=== WHAT IS REQUIRED ===
Within the material below, how many lines contain the word "relationships"? Give that number only.

*** MATERIAL TO PROCESS ***

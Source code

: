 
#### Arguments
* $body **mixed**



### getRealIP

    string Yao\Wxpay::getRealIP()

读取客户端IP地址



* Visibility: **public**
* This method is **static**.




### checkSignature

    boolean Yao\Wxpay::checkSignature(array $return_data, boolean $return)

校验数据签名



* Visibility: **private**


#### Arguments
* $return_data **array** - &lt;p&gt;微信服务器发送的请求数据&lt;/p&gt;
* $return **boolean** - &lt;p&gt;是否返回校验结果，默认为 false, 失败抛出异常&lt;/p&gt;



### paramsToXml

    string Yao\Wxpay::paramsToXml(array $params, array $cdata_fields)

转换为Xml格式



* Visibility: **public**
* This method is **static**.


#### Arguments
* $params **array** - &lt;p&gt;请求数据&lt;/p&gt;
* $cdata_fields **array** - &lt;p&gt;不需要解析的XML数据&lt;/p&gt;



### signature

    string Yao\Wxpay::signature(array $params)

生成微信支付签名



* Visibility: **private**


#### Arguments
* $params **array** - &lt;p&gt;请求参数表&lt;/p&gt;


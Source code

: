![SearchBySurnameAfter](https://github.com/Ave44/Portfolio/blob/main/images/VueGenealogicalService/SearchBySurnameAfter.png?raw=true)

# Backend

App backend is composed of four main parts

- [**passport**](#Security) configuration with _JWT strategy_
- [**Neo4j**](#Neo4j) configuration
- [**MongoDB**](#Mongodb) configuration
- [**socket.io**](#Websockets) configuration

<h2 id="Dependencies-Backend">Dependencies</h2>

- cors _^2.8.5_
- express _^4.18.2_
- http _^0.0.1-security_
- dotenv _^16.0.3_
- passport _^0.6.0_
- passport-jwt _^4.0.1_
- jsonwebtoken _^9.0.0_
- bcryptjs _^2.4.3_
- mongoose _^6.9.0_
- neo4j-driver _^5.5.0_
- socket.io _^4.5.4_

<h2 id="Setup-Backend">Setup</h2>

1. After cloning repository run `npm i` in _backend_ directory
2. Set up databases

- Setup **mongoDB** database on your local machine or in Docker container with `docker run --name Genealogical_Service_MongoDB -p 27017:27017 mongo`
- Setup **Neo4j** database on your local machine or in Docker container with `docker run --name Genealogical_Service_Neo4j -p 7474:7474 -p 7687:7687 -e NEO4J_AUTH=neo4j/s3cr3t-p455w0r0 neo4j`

***
*** MATERIAL TO PROCESS ***

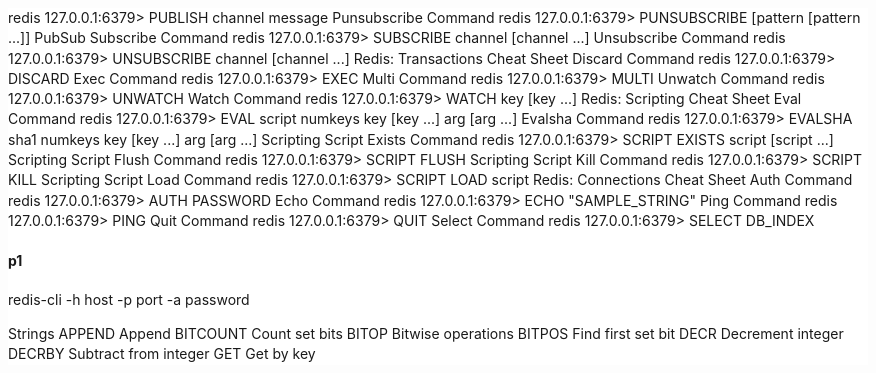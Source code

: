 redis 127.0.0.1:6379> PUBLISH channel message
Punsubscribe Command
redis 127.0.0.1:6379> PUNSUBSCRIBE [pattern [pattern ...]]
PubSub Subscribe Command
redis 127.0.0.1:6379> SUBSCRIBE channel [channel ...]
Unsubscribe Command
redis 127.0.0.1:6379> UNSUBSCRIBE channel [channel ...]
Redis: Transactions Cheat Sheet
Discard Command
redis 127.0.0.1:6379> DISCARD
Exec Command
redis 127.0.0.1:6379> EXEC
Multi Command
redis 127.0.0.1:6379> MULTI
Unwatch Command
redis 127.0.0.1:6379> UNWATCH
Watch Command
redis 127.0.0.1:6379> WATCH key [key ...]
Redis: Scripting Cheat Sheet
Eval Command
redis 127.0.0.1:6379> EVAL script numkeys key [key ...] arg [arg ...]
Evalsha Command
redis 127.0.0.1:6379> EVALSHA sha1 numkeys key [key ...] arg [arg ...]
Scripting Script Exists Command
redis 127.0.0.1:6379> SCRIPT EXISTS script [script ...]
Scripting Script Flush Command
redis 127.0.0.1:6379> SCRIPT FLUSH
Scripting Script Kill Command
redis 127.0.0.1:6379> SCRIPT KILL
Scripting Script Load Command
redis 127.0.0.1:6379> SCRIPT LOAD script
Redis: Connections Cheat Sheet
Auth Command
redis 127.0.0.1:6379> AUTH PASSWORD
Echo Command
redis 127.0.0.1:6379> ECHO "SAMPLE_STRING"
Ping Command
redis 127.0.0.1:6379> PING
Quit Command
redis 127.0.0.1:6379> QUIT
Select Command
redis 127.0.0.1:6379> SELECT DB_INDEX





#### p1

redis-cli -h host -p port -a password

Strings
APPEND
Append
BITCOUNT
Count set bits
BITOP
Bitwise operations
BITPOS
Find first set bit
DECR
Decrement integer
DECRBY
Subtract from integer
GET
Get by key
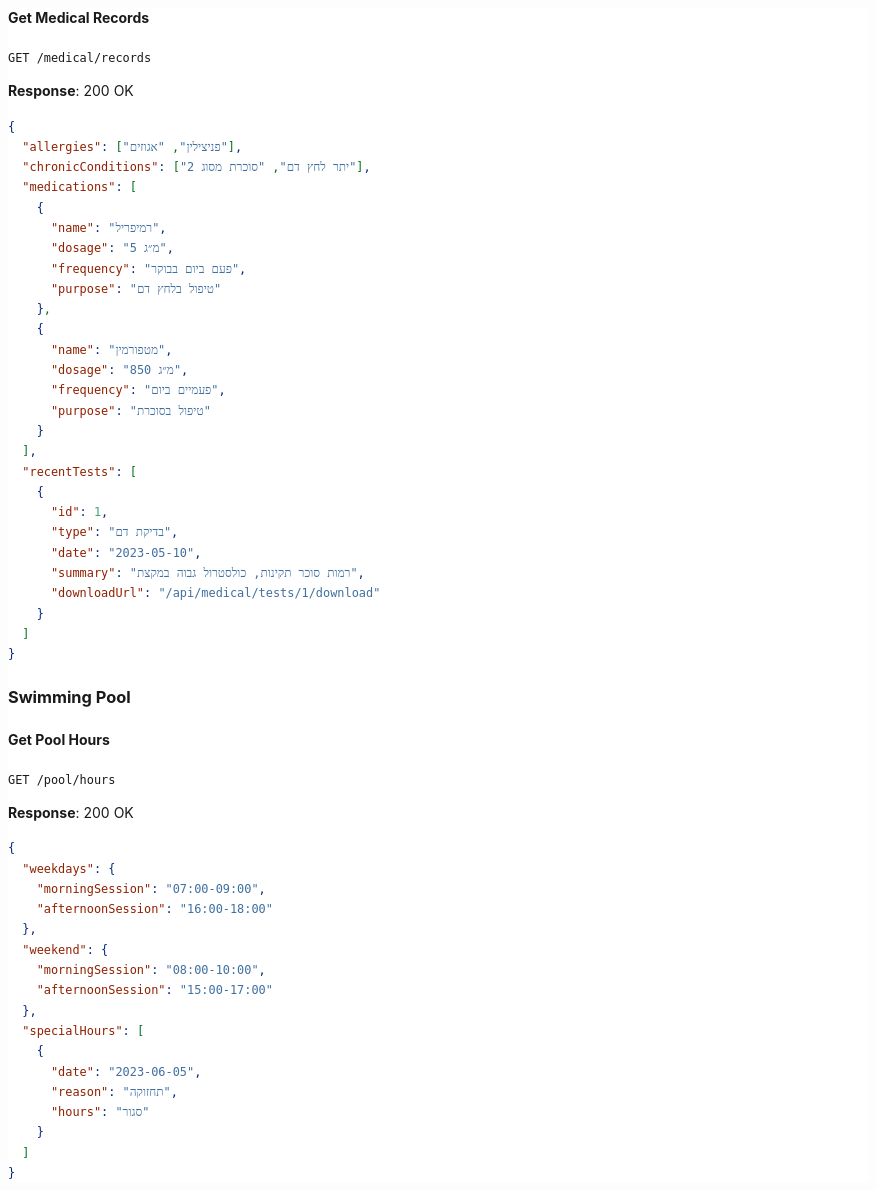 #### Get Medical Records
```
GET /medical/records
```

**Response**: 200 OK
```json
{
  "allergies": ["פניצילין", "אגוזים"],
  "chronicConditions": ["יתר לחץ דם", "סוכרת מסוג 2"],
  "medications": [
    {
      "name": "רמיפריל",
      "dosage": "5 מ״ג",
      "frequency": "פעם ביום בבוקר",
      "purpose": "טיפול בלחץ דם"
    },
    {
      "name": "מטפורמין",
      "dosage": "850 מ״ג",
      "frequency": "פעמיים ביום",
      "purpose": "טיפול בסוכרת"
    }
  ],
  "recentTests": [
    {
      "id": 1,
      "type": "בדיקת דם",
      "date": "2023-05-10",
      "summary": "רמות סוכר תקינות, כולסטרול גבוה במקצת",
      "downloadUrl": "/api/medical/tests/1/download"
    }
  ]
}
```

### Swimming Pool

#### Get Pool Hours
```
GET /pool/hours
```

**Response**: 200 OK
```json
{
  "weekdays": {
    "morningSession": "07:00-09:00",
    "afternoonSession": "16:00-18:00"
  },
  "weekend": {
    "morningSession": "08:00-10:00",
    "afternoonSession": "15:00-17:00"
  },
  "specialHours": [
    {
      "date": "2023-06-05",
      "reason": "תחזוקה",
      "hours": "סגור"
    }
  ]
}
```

***
*** MATERIAL TO PROCESS ***

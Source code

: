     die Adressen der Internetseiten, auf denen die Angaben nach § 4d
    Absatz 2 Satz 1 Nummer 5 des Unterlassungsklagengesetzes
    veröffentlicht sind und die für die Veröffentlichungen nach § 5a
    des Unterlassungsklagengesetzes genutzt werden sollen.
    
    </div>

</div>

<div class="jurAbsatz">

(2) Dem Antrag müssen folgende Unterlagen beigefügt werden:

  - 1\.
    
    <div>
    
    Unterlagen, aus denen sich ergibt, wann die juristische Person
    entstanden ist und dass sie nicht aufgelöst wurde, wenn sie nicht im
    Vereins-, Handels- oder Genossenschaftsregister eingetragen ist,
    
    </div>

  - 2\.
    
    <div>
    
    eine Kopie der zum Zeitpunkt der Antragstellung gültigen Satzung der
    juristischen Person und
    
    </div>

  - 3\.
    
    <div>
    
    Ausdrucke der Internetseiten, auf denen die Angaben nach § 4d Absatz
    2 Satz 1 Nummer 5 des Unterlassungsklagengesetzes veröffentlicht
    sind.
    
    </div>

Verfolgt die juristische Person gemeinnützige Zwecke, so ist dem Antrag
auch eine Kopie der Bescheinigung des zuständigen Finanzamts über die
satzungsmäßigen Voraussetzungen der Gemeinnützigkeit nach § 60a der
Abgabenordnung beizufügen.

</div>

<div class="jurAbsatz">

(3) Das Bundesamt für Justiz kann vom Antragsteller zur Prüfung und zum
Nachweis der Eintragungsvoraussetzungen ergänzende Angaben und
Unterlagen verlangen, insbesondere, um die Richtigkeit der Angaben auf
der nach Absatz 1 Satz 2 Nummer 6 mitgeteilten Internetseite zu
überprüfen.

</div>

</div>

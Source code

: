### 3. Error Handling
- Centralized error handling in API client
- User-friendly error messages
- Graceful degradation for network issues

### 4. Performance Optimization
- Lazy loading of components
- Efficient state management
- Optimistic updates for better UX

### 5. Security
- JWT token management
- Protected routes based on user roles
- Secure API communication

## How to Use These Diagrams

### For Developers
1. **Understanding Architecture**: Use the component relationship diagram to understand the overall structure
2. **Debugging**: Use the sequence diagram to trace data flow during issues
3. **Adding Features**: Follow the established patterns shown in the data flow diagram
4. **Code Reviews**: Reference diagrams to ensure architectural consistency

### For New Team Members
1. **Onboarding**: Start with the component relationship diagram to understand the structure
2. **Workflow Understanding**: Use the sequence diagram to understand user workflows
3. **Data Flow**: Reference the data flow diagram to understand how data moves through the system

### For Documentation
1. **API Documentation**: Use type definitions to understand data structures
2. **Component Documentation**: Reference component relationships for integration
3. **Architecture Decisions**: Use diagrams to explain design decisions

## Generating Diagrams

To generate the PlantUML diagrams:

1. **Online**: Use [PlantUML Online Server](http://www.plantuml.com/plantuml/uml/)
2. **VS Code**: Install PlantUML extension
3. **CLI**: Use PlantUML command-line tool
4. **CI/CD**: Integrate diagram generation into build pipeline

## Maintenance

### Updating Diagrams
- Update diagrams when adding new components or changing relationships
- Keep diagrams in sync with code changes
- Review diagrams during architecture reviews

***

=== FINAL ANSWER ===
2